Piston Ring Museum

Technologies that Assure Ring Function

C-1 Gas Sealability (1)Peripheral Roundness & Bearing Stress

In the installed condition (when the gap *1 is closed), the piston ring must form a circle such that its periphery (running face) contacts the cylinder wall all the way around. This is a critical requirement. If the ring doesn't seal against the cylinder wall, combustion gases will leak to the outside. It's interesting to note that the ring does not press with uniform force all the way around its circumference, from one gap-end to the other. In fact, this contact pressure *2 can be controlled during ring manufacture to guarantee that the desired contact pressure distribution is achieved in the assembled engine. The figures below show how the ring's contact pressure can be different, depending on the particular engine's specific requirements.

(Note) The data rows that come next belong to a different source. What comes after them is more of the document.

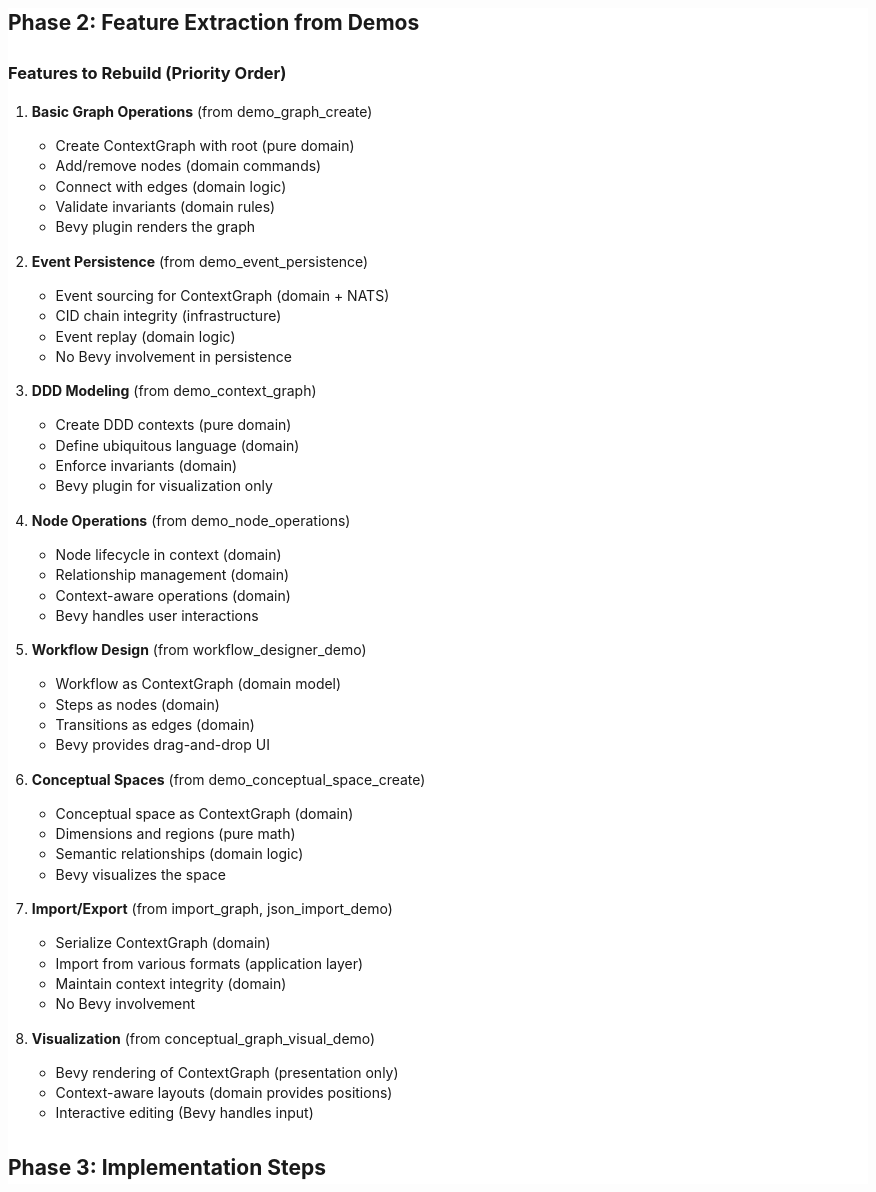 ## Phase 2: Feature Extraction from Demos

### Features to Rebuild (Priority Order)

1. **Basic Graph Operations** (from demo_graph_create)
   - Create ContextGraph with root (pure domain)
   - Add/remove nodes (domain commands)
   - Connect with edges (domain logic)
   - Validate invariants (domain rules)
   - Bevy plugin renders the graph

2. **Event Persistence** (from demo_event_persistence)
   - Event sourcing for ContextGraph (domain + NATS)
   - CID chain integrity (infrastructure)
   - Event replay (domain logic)
   - No Bevy involvement in persistence

3. **DDD Modeling** (from demo_context_graph)
   - Create DDD contexts (pure domain)
   - Define ubiquitous language (domain)
   - Enforce invariants (domain)
   - Bevy plugin for visualization only

4. **Node Operations** (from demo_node_operations)
   - Node lifecycle in context (domain)
   - Relationship management (domain)
   - Context-aware operations (domain)
   - Bevy handles user interactions

5. **Workflow Design** (from workflow_designer_demo)
   - Workflow as ContextGraph (domain model)
   - Steps as nodes (domain)
   - Transitions as edges (domain)
   - Bevy provides drag-and-drop UI

6. **Conceptual Spaces** (from demo_conceptual_space_create)
   - Conceptual space as ContextGraph (domain)
   - Dimensions and regions (pure math)
   - Semantic relationships (domain logic)
   - Bevy visualizes the space

7. **Import/Export** (from import_graph, json_import_demo)
   - Serialize ContextGraph (domain)
   - Import from various formats (application layer)
   - Maintain context integrity (domain)
   - No Bevy involvement

8. **Visualization** (from conceptual_graph_visual_demo)
   - Bevy rendering of ContextGraph (presentation only)
   - Context-aware layouts (domain provides positions)
   - Interactive editing (Bevy handles input)

## Phase 3: Implementation Steps
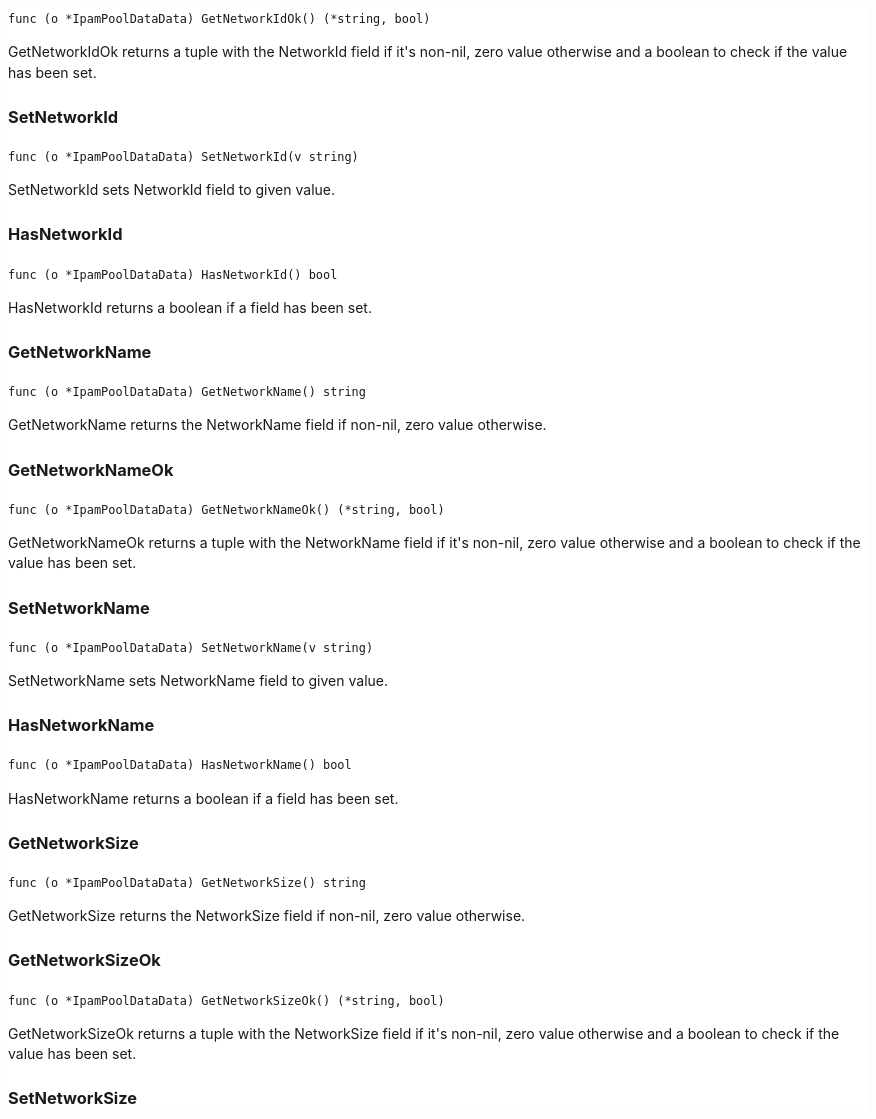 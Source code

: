 `func (o *IpamPoolDataData) GetNetworkIdOk() (*string, bool)`

GetNetworkIdOk returns a tuple with the NetworkId field if it's non-nil, zero value otherwise
and a boolean to check if the value has been set.

### SetNetworkId

`func (o *IpamPoolDataData) SetNetworkId(v string)`

SetNetworkId sets NetworkId field to given value.

### HasNetworkId

`func (o *IpamPoolDataData) HasNetworkId() bool`

HasNetworkId returns a boolean if a field has been set.

### GetNetworkName

`func (o *IpamPoolDataData) GetNetworkName() string`

GetNetworkName returns the NetworkName field if non-nil, zero value otherwise.

### GetNetworkNameOk

`func (o *IpamPoolDataData) GetNetworkNameOk() (*string, bool)`

GetNetworkNameOk returns a tuple with the NetworkName field if it's non-nil, zero value otherwise
and a boolean to check if the value has been set.

### SetNetworkName

`func (o *IpamPoolDataData) SetNetworkName(v string)`

SetNetworkName sets NetworkName field to given value.

### HasNetworkName

`func (o *IpamPoolDataData) HasNetworkName() bool`

HasNetworkName returns a boolean if a field has been set.

### GetNetworkSize

`func (o *IpamPoolDataData) GetNetworkSize() string`

GetNetworkSize returns the NetworkSize field if non-nil, zero value otherwise.

### GetNetworkSizeOk

`func (o *IpamPoolDataData) GetNetworkSizeOk() (*string, bool)`

GetNetworkSizeOk returns a tuple with the NetworkSize field if it's non-nil, zero value otherwise
and a boolean to check if the value has been set.

### SetNetworkSize
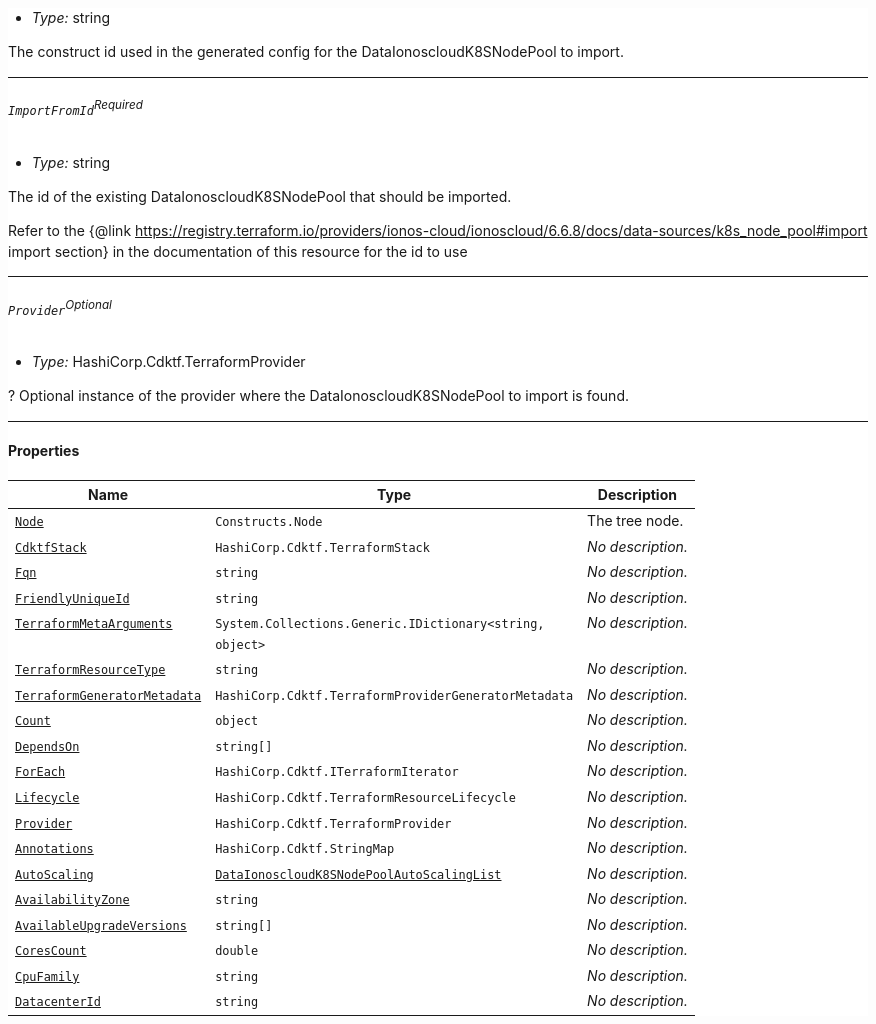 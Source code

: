 - *Type:* string

The construct id used in the generated config for the DataIonoscloudK8SNodePool to import.

---

###### `ImportFromId`<sup>Required</sup> <a name="ImportFromId" id="@cdktf/provider-ionoscloud.dataIonoscloudK8SNodePool.DataIonoscloudK8SNodePool.generateConfigForImport.parameter.importFromId"></a>

- *Type:* string

The id of the existing DataIonoscloudK8SNodePool that should be imported.

Refer to the {@link https://registry.terraform.io/providers/ionos-cloud/ionoscloud/6.6.8/docs/data-sources/k8s_node_pool#import import section} in the documentation of this resource for the id to use

---

###### `Provider`<sup>Optional</sup> <a name="Provider" id="@cdktf/provider-ionoscloud.dataIonoscloudK8SNodePool.DataIonoscloudK8SNodePool.generateConfigForImport.parameter.provider"></a>

- *Type:* HashiCorp.Cdktf.TerraformProvider

? Optional instance of the provider where the DataIonoscloudK8SNodePool to import is found.

---

#### Properties <a name="Properties" id="Properties"></a>

| **Name** | **Type** | **Description** |
| --- | --- | --- |
| <code><a href="#@cdktf/provider-ionoscloud.dataIonoscloudK8SNodePool.DataIonoscloudK8SNodePool.property.node">Node</a></code> | <code>Constructs.Node</code> | The tree node. |
| <code><a href="#@cdktf/provider-ionoscloud.dataIonoscloudK8SNodePool.DataIonoscloudK8SNodePool.property.cdktfStack">CdktfStack</a></code> | <code>HashiCorp.Cdktf.TerraformStack</code> | *No description.* |
| <code><a href="#@cdktf/provider-ionoscloud.dataIonoscloudK8SNodePool.DataIonoscloudK8SNodePool.property.fqn">Fqn</a></code> | <code>string</code> | *No description.* |
| <code><a href="#@cdktf/provider-ionoscloud.dataIonoscloudK8SNodePool.DataIonoscloudK8SNodePool.property.friendlyUniqueId">FriendlyUniqueId</a></code> | <code>string</code> | *No description.* |
| <code><a href="#@cdktf/provider-ionoscloud.dataIonoscloudK8SNodePool.DataIonoscloudK8SNodePool.property.terraformMetaArguments">TerraformMetaArguments</a></code> | <code>System.Collections.Generic.IDictionary<string, object></code> | *No description.* |
| <code><a href="#@cdktf/provider-ionoscloud.dataIonoscloudK8SNodePool.DataIonoscloudK8SNodePool.property.terraformResourceType">TerraformResourceType</a></code> | <code>string</code> | *No description.* |
| <code><a href="#@cdktf/provider-ionoscloud.dataIonoscloudK8SNodePool.DataIonoscloudK8SNodePool.property.terraformGeneratorMetadata">TerraformGeneratorMetadata</a></code> | <code>HashiCorp.Cdktf.TerraformProviderGeneratorMetadata</code> | *No description.* |
| <code><a href="#@cdktf/provider-ionoscloud.dataIonoscloudK8SNodePool.DataIonoscloudK8SNodePool.property.count">Count</a></code> | <code>object</code> | *No description.* |
| <code><a href="#@cdktf/provider-ionoscloud.dataIonoscloudK8SNodePool.DataIonoscloudK8SNodePool.property.dependsOn">DependsOn</a></code> | <code>string[]</code> | *No description.* |
| <code><a href="#@cdktf/provider-ionoscloud.dataIonoscloudK8SNodePool.DataIonoscloudK8SNodePool.property.forEach">ForEach</a></code> | <code>HashiCorp.Cdktf.ITerraformIterator</code> | *No description.* |
| <code><a href="#@cdktf/provider-ionoscloud.dataIonoscloudK8SNodePool.DataIonoscloudK8SNodePool.property.lifecycle">Lifecycle</a></code> | <code>HashiCorp.Cdktf.TerraformResourceLifecycle</code> | *No description.* |
| <code><a href="#@cdktf/provider-ionoscloud.dataIonoscloudK8SNodePool.DataIonoscloudK8SNodePool.property.provider">Provider</a></code> | <code>HashiCorp.Cdktf.TerraformProvider</code> | *No description.* |
| <code><a href="#@cdktf/provider-ionoscloud.dataIonoscloudK8SNodePool.DataIonoscloudK8SNodePool.property.annotations">Annotations</a></code> | <code>HashiCorp.Cdktf.StringMap</code> | *No description.* |
| <code><a href="#@cdktf/provider-ionoscloud.dataIonoscloudK8SNodePool.DataIonoscloudK8SNodePool.property.autoScaling">AutoScaling</a></code> | <code><a href="#@cdktf/provider-ionoscloud.dataIonoscloudK8SNodePool.DataIonoscloudK8SNodePoolAutoScalingList">DataIonoscloudK8SNodePoolAutoScalingList</a></code> | *No description.* |
| <code><a href="#@cdktf/provider-ionoscloud.dataIonoscloudK8SNodePool.DataIonoscloudK8SNodePool.property.availabilityZone">AvailabilityZone</a></code> | <code>string</code> | *No description.* |
| <code><a href="#@cdktf/provider-ionoscloud.dataIonoscloudK8SNodePool.DataIonoscloudK8SNodePool.property.availableUpgradeVersions">AvailableUpgradeVersions</a></code> | <code>string[]</code> | *No description.* |
| <code><a href="#@cdktf/provider-ionoscloud.dataIonoscloudK8SNodePool.DataIonoscloudK8SNodePool.property.coresCount">CoresCount</a></code> | <code>double</code> | *No description.* |
| <code><a href="#@cdktf/provider-ionoscloud.dataIonoscloudK8SNodePool.DataIonoscloudK8SNodePool.property.cpuFamily">CpuFamily</a></code> | <code>string</code> | *No description.* |
| <code><a href="#@cdktf/provider-ionoscloud.dataIonoscloudK8SNodePool.DataIonoscloudK8SNodePool.property.datacenterId">DatacenterId</a></code> | <code>string</code> | *No description.* | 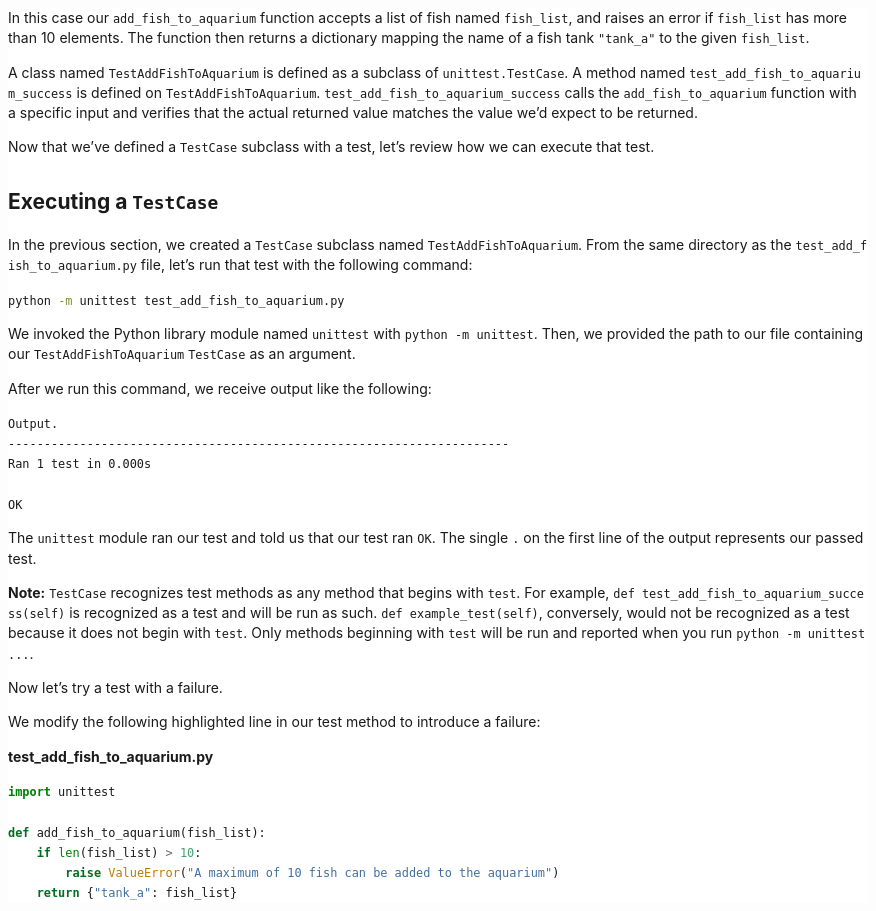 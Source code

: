 In this case our `add_fish_to_aquarium` function accepts a list of fish named `fish_list`, and raises an error if `fish_list` has more than 10 elements. The function then returns a dictionary mapping the name of a fish tank `"tank_a"` to the given `fish_list`.

A class named `TestAddFishToAquarium` is defined as a subclass of `unittest.TestCase`. A method named `test_add_fish_to_aquarium_success` is defined on `TestAddFishToAquarium`. `test_add_fish_to_aquarium_success` calls the `add_fish_to_aquarium` function with a specific input and verifies that the actual returned value matches the value we’d expect to be returned.

Now that we’ve defined a `TestCase` subclass with a test, let’s review how we can execute that test.

Executing a `TestCase`
----------------------

In the previous section, we created a `TestCase` subclass named `TestAddFishToAquarium`. From the same directory as the `test_add_fish_to_aquarium.py` file, let’s run that test with the following command:

```bash
python -m unittest test_add_fish_to_aquarium.py    
```

We invoked the Python library module named `unittest` with `python -m unittest`. Then, we provided the path to our file containing our `TestAddFishToAquarium` `TestCase` as an argument.

After we run this command, we receive output like the following:

    Output.
    ----------------------------------------------------------------------
    Ran 1 test in 0.000s
    
    OK


The `unittest` module ran our test and told us that our test ran `OK`. The single `.` on the first line of the output represents our passed test.

**Note:** `TestCase` recognizes test methods as any method that begins with `test`. For example, `def test_add_fish_to_aquarium_success(self)` is recognized as a test and will be run as such. `def example_test(self)`, conversely, would not be recognized as a test because it does not begin with `test`. Only methods beginning with `test` will be run and reported when you run `python -m unittest ...`.

Now let’s try a test with a failure.

We modify the following highlighted line in our test method to introduce a failure:

**test\_add\_fish\_to\_aquarium.py**

```python
import unittest

def add_fish_to_aquarium(fish_list):
    if len(fish_list) > 10:
        raise ValueError("A maximum of 10 fish can be added to the aquarium")
    return {"tank_a": fish_list}
```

Various Types of Piston Ring Contact Pressure Distribution

The free gap and shape of the ring in its uninstalled condition will determine how much tension is present in the installed ring and which type of pressure distribution is achieved. The ring gap area must be designed to have minimum up and down movement since excessive dynamic movement would result in poor gas sealing characteristics even when the ring has good roundness. The ring designer must consider the specific engine application and then design the ring's free shape and free gap in order to achieve proper ring tension and the desired contact pressure distribution in the installed condition.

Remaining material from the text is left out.